> _What you are asked to do_: The line that contains "- **AuthServiceFactory**: Creates" marks the end: retype the data below exactly from its first line through that line.

----- Study material -----

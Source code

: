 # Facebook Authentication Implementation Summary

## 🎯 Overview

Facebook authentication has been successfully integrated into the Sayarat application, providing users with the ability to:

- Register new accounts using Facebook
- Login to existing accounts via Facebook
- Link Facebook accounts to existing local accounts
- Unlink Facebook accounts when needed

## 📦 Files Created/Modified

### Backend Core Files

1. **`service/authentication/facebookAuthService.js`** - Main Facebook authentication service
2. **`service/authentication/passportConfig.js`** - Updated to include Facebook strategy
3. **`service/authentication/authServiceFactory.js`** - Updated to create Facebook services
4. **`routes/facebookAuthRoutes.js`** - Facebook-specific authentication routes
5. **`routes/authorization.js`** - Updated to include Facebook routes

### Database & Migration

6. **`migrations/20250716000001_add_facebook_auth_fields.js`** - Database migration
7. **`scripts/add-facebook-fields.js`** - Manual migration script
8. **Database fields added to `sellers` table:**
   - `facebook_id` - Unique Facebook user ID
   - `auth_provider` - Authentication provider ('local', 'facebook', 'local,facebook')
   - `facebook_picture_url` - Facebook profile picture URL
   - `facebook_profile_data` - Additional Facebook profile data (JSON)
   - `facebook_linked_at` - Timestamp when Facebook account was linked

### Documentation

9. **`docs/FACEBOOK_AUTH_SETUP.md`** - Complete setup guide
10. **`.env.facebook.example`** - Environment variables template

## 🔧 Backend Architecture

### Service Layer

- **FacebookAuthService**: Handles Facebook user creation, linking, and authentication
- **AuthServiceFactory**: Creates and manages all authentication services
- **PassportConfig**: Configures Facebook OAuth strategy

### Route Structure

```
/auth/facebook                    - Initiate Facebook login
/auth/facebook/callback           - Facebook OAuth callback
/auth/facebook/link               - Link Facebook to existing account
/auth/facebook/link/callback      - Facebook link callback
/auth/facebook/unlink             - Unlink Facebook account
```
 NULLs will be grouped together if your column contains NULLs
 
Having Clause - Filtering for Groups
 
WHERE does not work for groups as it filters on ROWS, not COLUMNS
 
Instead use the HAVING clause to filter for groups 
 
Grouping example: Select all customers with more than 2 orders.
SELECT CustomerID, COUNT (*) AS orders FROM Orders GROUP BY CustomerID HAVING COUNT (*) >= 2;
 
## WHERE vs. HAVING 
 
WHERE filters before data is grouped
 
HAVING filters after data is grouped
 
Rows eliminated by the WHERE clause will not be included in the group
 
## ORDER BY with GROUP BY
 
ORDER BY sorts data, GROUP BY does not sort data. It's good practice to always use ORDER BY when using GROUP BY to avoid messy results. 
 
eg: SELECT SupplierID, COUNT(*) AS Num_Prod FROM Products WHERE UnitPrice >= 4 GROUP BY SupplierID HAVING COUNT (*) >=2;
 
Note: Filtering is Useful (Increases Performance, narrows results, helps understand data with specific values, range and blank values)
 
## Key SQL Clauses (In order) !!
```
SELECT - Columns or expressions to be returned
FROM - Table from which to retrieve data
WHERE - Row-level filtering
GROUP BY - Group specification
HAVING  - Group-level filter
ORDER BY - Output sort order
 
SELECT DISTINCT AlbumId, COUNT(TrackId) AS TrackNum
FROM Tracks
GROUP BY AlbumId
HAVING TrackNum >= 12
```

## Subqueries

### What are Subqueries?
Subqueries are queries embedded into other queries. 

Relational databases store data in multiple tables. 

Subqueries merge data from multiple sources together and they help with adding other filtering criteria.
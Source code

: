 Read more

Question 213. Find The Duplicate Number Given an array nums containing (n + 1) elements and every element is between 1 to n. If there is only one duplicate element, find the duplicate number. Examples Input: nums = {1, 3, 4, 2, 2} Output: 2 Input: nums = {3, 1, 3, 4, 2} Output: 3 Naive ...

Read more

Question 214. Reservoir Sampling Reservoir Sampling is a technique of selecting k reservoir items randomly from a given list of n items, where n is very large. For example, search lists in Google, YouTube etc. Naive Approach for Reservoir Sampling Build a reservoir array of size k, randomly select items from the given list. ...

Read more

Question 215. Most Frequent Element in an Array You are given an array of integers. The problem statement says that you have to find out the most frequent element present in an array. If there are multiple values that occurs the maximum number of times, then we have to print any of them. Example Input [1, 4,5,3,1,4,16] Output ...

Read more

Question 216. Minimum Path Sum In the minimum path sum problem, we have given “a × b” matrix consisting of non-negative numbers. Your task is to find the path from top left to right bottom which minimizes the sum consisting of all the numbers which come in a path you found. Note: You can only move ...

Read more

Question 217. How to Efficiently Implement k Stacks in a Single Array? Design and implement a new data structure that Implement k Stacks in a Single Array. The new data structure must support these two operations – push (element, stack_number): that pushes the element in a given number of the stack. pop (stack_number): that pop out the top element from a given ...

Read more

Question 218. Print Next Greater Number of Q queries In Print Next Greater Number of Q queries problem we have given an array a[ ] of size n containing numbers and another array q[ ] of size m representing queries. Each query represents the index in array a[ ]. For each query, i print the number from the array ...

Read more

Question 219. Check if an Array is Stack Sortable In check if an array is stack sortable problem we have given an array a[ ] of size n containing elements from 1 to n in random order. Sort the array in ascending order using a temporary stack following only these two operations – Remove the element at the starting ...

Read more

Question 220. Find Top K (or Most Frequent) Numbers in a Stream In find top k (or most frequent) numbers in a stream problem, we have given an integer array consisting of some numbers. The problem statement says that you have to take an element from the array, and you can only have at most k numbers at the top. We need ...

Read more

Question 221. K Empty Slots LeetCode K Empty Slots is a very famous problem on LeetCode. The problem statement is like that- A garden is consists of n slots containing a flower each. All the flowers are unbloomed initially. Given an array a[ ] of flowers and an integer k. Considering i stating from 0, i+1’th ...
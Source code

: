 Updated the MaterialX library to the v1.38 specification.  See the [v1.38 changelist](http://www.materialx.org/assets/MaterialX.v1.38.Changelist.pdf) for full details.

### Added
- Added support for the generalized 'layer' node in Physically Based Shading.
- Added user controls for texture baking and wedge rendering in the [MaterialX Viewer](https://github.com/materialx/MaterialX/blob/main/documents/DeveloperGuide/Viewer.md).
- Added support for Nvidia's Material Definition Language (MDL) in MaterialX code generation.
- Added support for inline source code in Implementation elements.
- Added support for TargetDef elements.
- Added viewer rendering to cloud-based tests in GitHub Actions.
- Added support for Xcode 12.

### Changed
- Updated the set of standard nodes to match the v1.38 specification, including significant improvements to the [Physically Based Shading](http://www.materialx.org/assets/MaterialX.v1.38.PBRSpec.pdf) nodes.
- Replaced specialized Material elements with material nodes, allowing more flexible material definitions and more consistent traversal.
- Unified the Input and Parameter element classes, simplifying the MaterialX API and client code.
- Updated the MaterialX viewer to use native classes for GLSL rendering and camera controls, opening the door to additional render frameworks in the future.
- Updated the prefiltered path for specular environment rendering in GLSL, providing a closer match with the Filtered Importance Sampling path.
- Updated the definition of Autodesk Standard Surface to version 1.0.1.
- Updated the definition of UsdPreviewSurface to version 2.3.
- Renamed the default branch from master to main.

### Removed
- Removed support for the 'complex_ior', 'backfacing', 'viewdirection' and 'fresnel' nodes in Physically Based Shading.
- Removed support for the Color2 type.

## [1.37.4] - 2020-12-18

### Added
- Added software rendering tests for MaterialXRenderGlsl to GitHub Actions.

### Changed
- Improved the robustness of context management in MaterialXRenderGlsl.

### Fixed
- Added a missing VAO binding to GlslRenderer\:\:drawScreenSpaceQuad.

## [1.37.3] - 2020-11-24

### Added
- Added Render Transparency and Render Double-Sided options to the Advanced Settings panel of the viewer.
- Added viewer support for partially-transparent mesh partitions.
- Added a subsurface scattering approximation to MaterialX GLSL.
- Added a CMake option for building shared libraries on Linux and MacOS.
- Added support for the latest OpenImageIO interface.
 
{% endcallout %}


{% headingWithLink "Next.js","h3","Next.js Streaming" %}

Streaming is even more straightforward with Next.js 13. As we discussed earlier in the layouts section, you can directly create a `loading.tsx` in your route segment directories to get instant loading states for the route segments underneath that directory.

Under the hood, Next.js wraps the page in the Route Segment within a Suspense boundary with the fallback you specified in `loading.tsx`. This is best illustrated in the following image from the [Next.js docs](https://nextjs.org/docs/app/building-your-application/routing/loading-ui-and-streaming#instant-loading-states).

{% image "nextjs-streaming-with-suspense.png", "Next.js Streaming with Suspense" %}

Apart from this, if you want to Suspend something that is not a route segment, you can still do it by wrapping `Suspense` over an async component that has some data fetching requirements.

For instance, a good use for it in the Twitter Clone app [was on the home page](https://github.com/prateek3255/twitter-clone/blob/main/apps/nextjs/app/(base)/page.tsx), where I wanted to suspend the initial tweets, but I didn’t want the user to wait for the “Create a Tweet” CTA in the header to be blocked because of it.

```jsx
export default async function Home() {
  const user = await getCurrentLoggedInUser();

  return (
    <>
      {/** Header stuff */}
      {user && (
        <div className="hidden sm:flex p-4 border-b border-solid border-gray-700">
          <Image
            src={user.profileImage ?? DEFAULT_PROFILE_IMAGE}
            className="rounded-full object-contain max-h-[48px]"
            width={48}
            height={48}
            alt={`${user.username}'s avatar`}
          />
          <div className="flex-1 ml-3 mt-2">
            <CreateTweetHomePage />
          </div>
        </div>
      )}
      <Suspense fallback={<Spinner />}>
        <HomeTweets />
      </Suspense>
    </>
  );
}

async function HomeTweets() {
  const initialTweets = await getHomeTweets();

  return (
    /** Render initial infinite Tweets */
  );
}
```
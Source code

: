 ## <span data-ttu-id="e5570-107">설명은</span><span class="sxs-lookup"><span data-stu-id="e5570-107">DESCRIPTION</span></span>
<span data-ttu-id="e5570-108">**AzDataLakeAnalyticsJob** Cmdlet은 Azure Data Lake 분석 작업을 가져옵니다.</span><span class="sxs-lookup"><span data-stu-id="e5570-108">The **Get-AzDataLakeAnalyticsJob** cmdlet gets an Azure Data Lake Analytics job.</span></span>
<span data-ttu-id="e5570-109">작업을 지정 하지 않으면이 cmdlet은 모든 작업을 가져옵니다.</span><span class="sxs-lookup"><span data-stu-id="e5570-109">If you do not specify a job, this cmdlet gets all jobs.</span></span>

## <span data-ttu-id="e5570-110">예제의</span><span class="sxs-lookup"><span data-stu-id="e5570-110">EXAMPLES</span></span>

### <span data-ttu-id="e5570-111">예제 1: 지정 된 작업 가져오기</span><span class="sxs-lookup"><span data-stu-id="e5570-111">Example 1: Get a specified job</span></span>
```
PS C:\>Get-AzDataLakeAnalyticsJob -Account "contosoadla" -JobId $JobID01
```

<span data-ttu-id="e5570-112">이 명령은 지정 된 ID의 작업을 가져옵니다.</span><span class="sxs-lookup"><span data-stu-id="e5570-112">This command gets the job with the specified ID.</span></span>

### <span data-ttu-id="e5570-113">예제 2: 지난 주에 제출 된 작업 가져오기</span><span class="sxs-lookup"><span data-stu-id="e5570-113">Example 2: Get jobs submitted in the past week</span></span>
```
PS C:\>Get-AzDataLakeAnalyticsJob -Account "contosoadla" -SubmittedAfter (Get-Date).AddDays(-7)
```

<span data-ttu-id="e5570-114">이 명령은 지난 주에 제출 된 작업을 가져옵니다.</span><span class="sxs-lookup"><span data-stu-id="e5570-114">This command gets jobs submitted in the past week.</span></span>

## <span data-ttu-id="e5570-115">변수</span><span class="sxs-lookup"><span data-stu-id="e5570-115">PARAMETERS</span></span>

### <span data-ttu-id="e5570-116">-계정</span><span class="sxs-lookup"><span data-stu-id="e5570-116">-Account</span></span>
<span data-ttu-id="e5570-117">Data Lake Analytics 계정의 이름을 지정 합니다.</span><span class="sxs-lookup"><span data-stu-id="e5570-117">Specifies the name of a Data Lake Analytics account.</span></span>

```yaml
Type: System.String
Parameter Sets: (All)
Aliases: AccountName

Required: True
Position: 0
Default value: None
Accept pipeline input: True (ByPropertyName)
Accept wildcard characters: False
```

-----

> _Task solution_:
Source code

: # Facebook Authentication Implementation Summary

## 🎯 Overview

Facebook authentication has been successfully integrated into the Sayarat application, providing users with the ability to:

- Register new accounts using Facebook
- Login to existing accounts via Facebook
- Link Facebook accounts to existing local accounts
- Unlink Facebook accounts when needed

## 📦 Files Created/Modified

### Backend Core Files

1. **`service/authentication/facebookAuthService.js`** - Main Facebook authentication service
2. **`service/authentication/passportConfig.js`** - Updated to include Facebook strategy
3. **`service/authentication/authServiceFactory.js`** - Updated to create Facebook services
4. **`routes/facebookAuthRoutes.js`** - Facebook-specific authentication routes
5. **`routes/authorization.js`** - Updated to include Facebook routes

### Database & Migration

6. **`migrations/20250716000001_add_facebook_auth_fields.js`** - Database migration
7. **`scripts/add-facebook-fields.js`** - Manual migration script
8. **Database fields added to `sellers` table:**
   - `facebook_id` - Unique Facebook user ID
   - `auth_provider` - Authentication provider ('local', 'facebook', 'local,facebook')
   - `facebook_picture_url` - Facebook profile picture URL
   - `facebook_profile_data` - Additional Facebook profile data (JSON)
   - `facebook_linked_at` - Timestamp when Facebook account was linked

### Documentation

9. **`docs/FACEBOOK_AUTH_SETUP.md`** - Complete setup guide
10. **`.env.facebook.example`** - Environment variables template

## 🔧 Backend Architecture

### Service Layer

- **FacebookAuthService**: Handles Facebook user creation, linking, and authentication
- **AuthServiceFactory**: Creates and manages all authentication services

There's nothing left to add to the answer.